By Don Simpson | November 17, 2006
Director: Richard Linklater
Writers: Eric Schlosser (book), Richard Linklater, Eric Schlosser (screenplay)
Starring: Greg Kinnear, Wilmer Valderrama, Bobby Cannavale, Catalina Sandino Moreno, Bruce Willis, Kris Kristofferson
As a vegetarian, it is difficult for me to relate to living in fear of things like mad cow disease and Ebola virus (okay, there was that spinach scare). It is also impossible for me to comprehend why people eat fast food. The only thing that makes fast food better than cigarettes is that at least you are not killing the people around you while you eat a hamburger; but both are ridiculous ways for people to express their democratic freedom of choice, by slowly killing themselves.

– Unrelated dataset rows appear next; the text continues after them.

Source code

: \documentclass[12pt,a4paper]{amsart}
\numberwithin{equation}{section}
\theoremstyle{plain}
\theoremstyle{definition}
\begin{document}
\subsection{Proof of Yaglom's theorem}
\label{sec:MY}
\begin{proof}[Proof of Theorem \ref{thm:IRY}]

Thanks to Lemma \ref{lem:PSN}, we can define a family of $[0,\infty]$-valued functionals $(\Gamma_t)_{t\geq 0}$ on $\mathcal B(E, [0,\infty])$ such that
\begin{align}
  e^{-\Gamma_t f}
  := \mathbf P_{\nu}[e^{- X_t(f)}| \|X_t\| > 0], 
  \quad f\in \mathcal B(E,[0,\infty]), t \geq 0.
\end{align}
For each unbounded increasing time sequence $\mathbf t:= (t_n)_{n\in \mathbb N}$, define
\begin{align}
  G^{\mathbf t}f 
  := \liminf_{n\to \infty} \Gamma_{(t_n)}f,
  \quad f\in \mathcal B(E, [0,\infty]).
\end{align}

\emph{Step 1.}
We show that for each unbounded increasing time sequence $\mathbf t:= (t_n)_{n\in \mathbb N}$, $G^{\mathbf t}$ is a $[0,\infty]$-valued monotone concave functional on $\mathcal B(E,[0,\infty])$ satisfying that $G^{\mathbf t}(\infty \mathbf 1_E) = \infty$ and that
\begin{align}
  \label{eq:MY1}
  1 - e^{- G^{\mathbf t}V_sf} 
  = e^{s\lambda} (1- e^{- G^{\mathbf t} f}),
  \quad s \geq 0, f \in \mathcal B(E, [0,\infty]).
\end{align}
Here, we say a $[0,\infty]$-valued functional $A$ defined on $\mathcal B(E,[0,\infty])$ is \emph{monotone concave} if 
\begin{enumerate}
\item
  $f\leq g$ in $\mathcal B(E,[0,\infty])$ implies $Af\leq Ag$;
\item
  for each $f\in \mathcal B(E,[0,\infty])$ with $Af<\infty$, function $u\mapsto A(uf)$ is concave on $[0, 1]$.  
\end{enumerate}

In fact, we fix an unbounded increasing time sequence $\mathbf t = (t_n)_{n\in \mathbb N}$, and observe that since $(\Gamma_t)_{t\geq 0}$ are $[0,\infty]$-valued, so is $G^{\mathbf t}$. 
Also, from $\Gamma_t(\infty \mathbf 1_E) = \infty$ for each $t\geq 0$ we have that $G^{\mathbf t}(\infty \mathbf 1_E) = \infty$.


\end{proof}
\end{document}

A certain non-fiction book came out a couple years ago; you may know it, it was on many bestseller lists for quite a while and I do not know how anyone could eat fast food after reading it. The book is Fast Food Nation, written by Eric Schlosser. Maybe you skipped it because you were scared, or do not like reading (especially non-fiction)?

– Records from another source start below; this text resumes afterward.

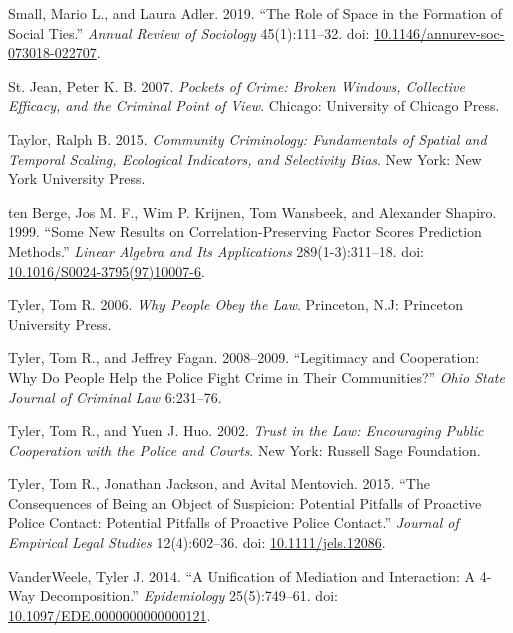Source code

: \documentclass [11pt, proquest] {uwthesis}[2015/03/03]
\newlength{\cslhangindent}
\newenvironment{CSLReferences}[2]%
{\setlength{\parindent}{0pt}%
\everypar{\setlength{\hangindent}{\cslhangindent}}\ignorespaces}%
{\par}
\begin{document}
\begin{CSLReferences}{1}{0}
\leavevmode\hypertarget{ref-smallRoleSpaceFormation2019}{}%
Small, Mario L., and Laura Adler. 2019. {``The {Role} of {Space} in the {Formation} of {Social Ties}.''} \emph{Annual Review of Sociology} 45(1):111--32. doi: \href{https://doi.org/10.1146/annurev-soc-073018-022707}{10.1146/annurev-soc-073018-022707}.

\leavevmode\hypertarget{ref-st.jeanPocketsCrimeBroken2007}{}%
St. Jean, Peter K. B. 2007. \emph{Pockets of Crime: Broken Windows, Collective Efficacy, and the Criminal Point of View}. {Chicago}: {University of Chicago Press}.

\leavevmode\hypertarget{ref-taylorCommunityCriminologyFundamentals2015}{}%
Taylor, Ralph B. 2015. \emph{Community {Criminology}: {Fundamentals} of {Spatial} and {Temporal Scaling}, {Ecological Indicators}, and {Selectivity Bias}}. {New York}: {New York University Press}.

\leavevmode\hypertarget{ref-tenbergeNewResultsCorrelationpreserving1999}{}%
ten Berge, Jos M. F., Wim P. Krijnen, Tom Wansbeek, and Alexander Shapiro. 1999. {``Some New Results on Correlation-Preserving Factor Scores Prediction Methods.''} \emph{Linear Algebra and Its Applications} 289(1-3):311--18. doi: \href{https://doi.org/10.1016/S0024-3795(97)10007-6}{10.1016/S0024-3795(97)10007-6}.

\leavevmode\hypertarget{ref-tylerWhyPeopleObey2006}{}%
Tyler, Tom R. 2006. \emph{Why People Obey the Law}. {Princeton, N.J}: {Princeton University Press}.

\leavevmode\hypertarget{ref-tylerLegitimacyCooperationWhy2008}{}%
Tyler, Tom R., and Jeffrey Fagan. 2008--2009. {``Legitimacy and {Cooperation}: {Why Do People Help} the {Police Fight Crime} in {Their Communities}?''} \emph{Ohio State Journal of Criminal Law} 6:231--76.

\leavevmode\hypertarget{ref-tylerTrustLawEncouraging2002a}{}%
Tyler, Tom R., and Yuen J. Huo. 2002. \emph{Trust in the Law: Encouraging Public Cooperation with the Police and Courts}. {New York}: {Russell Sage Foundation}.

\leavevmode\hypertarget{ref-tylerConsequencesBeingObject2015}{}%
Tyler, Tom R., Jonathan Jackson, and Avital Mentovich. 2015. {``The {Consequences} of {Being} an {Object} of {Suspicion}: {Potential Pitfalls} of {Proactive Police Contact}: {Potential Pitfalls} of {Proactive Police Contact}.''} \emph{Journal of Empirical Legal Studies} 12(4):602--36. doi: \href{https://doi.org/10.1111/jels.12086}{10.1111/jels.12086}.

\leavevmode\hypertarget{ref-vanderweeleUnificationMediationInteraction2014}{}%
VanderWeele, Tyler J. 2014. {``A {Unification} of {Mediation} and {Interaction}: {A} 4-{Way Decomposition}.''} \emph{Epidemiology} 25(5):749--61. doi: \href{https://doi.org/10.1097/EDE.0000000000000121}{10.1097/EDE.0000000000000121}.


\end{CSLReferences}
\end{document}
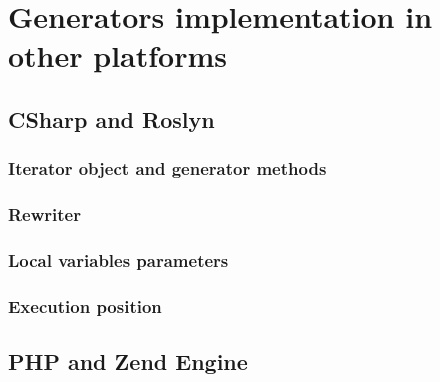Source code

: \chapter{Generators implementation in other platforms}

\section{CSharp and Roslyn}

\subsection{Iterator object and generator methods}

\subsection{Rewriter}

\subsection{Local variables parameters}

\subsection{Execution position}

\section{PHP and Zend Engine}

Lucky for you, Richard Linklater has adapted the book to film. You do not even have to sit through a preachy documentary because it is fictionalized and includes sex, drugs and violence. How great is that?

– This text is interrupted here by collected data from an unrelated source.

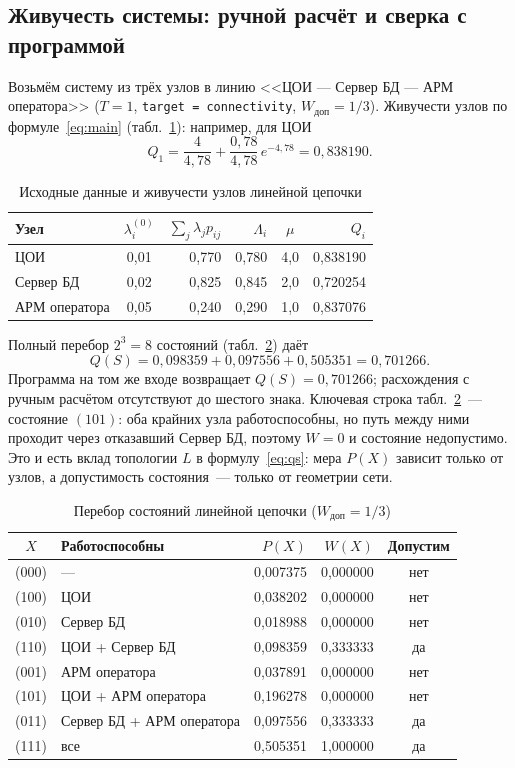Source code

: \documentclass[12pt]{article}
\begin{document}
\subsection{Живучесть системы: ручной расчёт и сверка с программой}

Возьмём систему из трёх узлов в линию <<ЦОИ --- Сервер БД --- АРМ
оператора>> ($T = 1$, \texttt{target = connectivity}, $W_{\text{доп}} =
1/3$). Живучести узлов по формуле~\eqref{eq:main} (табл.~\ref{tab:nodes}):
например, для ЦОИ
\[
Q_1 = \frac{4}{4{,}78} + \frac{0{,}78}{4{,}78}\, e^{-4{,}78}
    = 0{,}838190.
\]

\begin{table}[htb]
\centering
\caption{Исходные данные и живучести узлов линейной цепочки}
\label{tab:nodes}
\begin{tabular}{@{}lcrrcr@{}}
\toprule
Узел & $\lambda_i^{(0)}$ & $\sum_j \lambda_j p_{ij}$ & $\Lambda_i$ &
$\mu$ & $Q_i$ \\
\midrule
ЦОИ & 0{,}01 & 0{,}770 & 0{,}780 & 4{,}0 & 0{,}838190 \\
Сервер БД & 0{,}02 & 0{,}825 & 0{,}845 & 2{,}0 & 0{,}720254 \\
АРМ оператора & 0{,}05 & 0{,}240 & 0{,}290 & 1{,}0 & 0{,}837076 \\
\bottomrule
\end{tabular}
\end{table}

Полный перебор $2^3 = 8$ состояний (табл.~\ref{tab:states}) даёт
\[
Q(S) = 0{,}098359 + 0{,}097556 + 0{,}505351 = 0{,}701266.
\]
Программа на том же входе возвращает $Q(S) = 0{,}701266$; расхождения с
ручным расчётом отсутствуют до шестого знака. Ключевая строка
табл.~\ref{tab:states}~--- состояние $(101)$: оба крайних узла
работоспособны, но путь между ними проходит через отказавший Сервер БД,
поэтому $W = 0$ и состояние недопустимо. Это и есть вклад топологии $L$
в формулу~\eqref{eq:qs}: мера $P(X)$ зависит только от узлов, а
допустимость состояния~--- только от геометрии сети.

\begin{table}[htb]
\centering
\caption{Перебор состояний линейной цепочки ($W_{\text{доп}} = 1/3$)}
\label{tab:states}
\begin{tabular}{@{}clrrc@{}}
\toprule
$X$ & Работоспособны & $P(X)$ & $W(X)$ & Допустим \\
\midrule
(000) & --- & 0{,}007375 & 0{,}000000 & нет \\
(100) & ЦОИ & 0{,}038202 & 0{,}000000 & нет \\
(010) & Сервер БД & 0{,}018988 & 0{,}000000 & нет \\
(110) & ЦОИ + Сервер БД & 0{,}098359 & 0{,}333333 & да \\
(001) & АРМ оператора & 0{,}037891 & 0{,}000000 & нет \\
(101) & ЦОИ + АРМ оператора & 0{,}196278 & 0{,}000000 & нет \\
(011) & Сервер БД + АРМ оператора & 0{,}097556 & 0{,}333333 & да \\
(111) & все & 0{,}505351 & 1{,}000000 & да \\
\bottomrule
\end{tabular}
\end{table}
\end{document}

Those who have read the book might be concerned that a fictionalized version could only be total crap, but fear not, the crap is in the burger. The film works as a companion piece to the book. Aspects of the book are granted various degrees of priority, ranging from subtle visual references to entire plots dedicated to them. Of course not all the facts from the book could be as blatantly brutal and memorable as a stunning shot to the head on the kill room floor. Poor cow.
Linklater is the master of philosophical and political diatribes that tightrope on the edge of conspiracy theory (most notably Slacker, Dazed and Confused and Waking Life) and Fast Food Nation is perfect fodder for his style. His true knack is with teen dialogue; in Fast Food Nation he chooses young college students as the characters most knowledgeable about the crimes of the fast food industry. They are the most willing to fight for a change. Amber (Ashley Johnson), the focus of one of three narratives, is the real hero of the film and an ideal role model for the teen audience. In other words, kids, listen to your conspiracy-spouting uncle, dump your dead-end fast food job, stand up and fight for a real change.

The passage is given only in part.